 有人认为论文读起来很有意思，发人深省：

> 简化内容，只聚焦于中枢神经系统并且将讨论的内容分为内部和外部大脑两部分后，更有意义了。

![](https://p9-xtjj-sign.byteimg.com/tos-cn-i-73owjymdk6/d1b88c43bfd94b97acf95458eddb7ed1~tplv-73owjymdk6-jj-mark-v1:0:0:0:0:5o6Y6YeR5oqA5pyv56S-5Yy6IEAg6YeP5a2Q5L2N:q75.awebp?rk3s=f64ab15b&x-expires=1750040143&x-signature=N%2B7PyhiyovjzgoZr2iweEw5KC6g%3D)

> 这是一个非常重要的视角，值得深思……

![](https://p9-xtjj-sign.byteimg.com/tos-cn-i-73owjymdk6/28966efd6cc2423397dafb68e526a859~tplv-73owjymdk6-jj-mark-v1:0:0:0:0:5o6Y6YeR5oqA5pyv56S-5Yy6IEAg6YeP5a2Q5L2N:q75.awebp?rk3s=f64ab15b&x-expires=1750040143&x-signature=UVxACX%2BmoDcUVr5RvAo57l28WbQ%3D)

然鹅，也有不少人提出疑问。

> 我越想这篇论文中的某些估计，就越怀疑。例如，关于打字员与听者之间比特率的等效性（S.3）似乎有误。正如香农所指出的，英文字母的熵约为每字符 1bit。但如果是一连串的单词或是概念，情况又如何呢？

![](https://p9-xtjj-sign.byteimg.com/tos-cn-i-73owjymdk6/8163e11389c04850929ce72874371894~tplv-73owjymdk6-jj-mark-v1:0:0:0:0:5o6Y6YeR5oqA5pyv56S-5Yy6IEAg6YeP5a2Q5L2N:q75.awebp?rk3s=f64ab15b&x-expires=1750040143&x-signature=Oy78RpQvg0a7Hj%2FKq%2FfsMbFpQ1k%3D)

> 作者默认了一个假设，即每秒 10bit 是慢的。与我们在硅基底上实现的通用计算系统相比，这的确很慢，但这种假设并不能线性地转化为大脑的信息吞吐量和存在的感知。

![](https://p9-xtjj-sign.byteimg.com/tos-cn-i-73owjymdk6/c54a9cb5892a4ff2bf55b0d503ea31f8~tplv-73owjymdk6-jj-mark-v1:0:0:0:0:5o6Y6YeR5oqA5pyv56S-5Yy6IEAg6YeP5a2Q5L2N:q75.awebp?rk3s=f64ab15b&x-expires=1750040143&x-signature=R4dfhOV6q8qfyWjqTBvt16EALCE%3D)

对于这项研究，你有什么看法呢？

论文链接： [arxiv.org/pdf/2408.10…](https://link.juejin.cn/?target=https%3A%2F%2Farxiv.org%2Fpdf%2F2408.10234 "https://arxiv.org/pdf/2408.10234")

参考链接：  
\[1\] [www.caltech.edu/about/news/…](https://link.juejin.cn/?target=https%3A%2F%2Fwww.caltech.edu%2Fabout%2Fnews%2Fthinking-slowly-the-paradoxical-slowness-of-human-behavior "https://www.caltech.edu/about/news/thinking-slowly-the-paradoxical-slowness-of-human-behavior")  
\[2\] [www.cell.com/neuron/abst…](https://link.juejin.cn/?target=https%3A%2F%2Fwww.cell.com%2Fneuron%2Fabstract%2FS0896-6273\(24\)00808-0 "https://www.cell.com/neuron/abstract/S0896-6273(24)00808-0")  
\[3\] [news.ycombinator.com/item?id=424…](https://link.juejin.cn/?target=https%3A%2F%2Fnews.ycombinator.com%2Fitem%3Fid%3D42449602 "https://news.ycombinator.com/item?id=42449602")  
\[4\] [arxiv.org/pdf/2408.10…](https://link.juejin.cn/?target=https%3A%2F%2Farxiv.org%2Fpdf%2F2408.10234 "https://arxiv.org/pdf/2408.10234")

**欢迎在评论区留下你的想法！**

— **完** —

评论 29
##############################
Task requirements: Output exactly the lines from the one with "对于这项研究，你有什么看法呢？" through the final line of the listing above.

Response to this exercise:
对于这项研究，你有什么看法呢？

论文链接： [arxiv.org/pdf/2408.10…](https://link.juejin.cn/?target=https%3A%2F%2Farxiv.org%2Fpdf%2F2408.10234 "https://arxiv.org/pdf/2408.10234")

参考链接：  
\[1\] [www.caltech.edu/about/news/…](https://link.juejin.cn/?target=https%3A%2F%2Fwww.caltech.edu%2Fabout%2Fnews%2Fthinking-slowly-the-paradoxical-slowness-of-human-behavior "https://www.caltech.edu/about/news/thinking-slowly-the-paradoxical-slowness-of-human-behavior")  
\[2\] [www.cell.com/neuron/abst…](https://link.juejin.cn/?target=https%3A%2F%2Fwww.cell.com%2Fneuron%2Fabstract%2FS0896-6273\(24\)00808-0 "https://www.cell.com/neuron/abstract/S0896-6273(24)00808-0")  
\[3\] [news.ycombinator.com/item?id=424…](https://link.juejin.cn/?target=https%3A%2F%2Fnews.ycombinator.com%2Fitem%3Fid%3D42449602 "https://news.ycombinator.com/item?id=42449602")  
\[4\] [arxiv.org/pdf/2408.10…](https://link.juejin.cn/?target=https%3A%2F%2Farxiv.org%2Fpdf%2F2408.10234 "https://arxiv.org/pdf/2408.10234")

**欢迎在评论区留下你的想法！**

— **完** —

评论 29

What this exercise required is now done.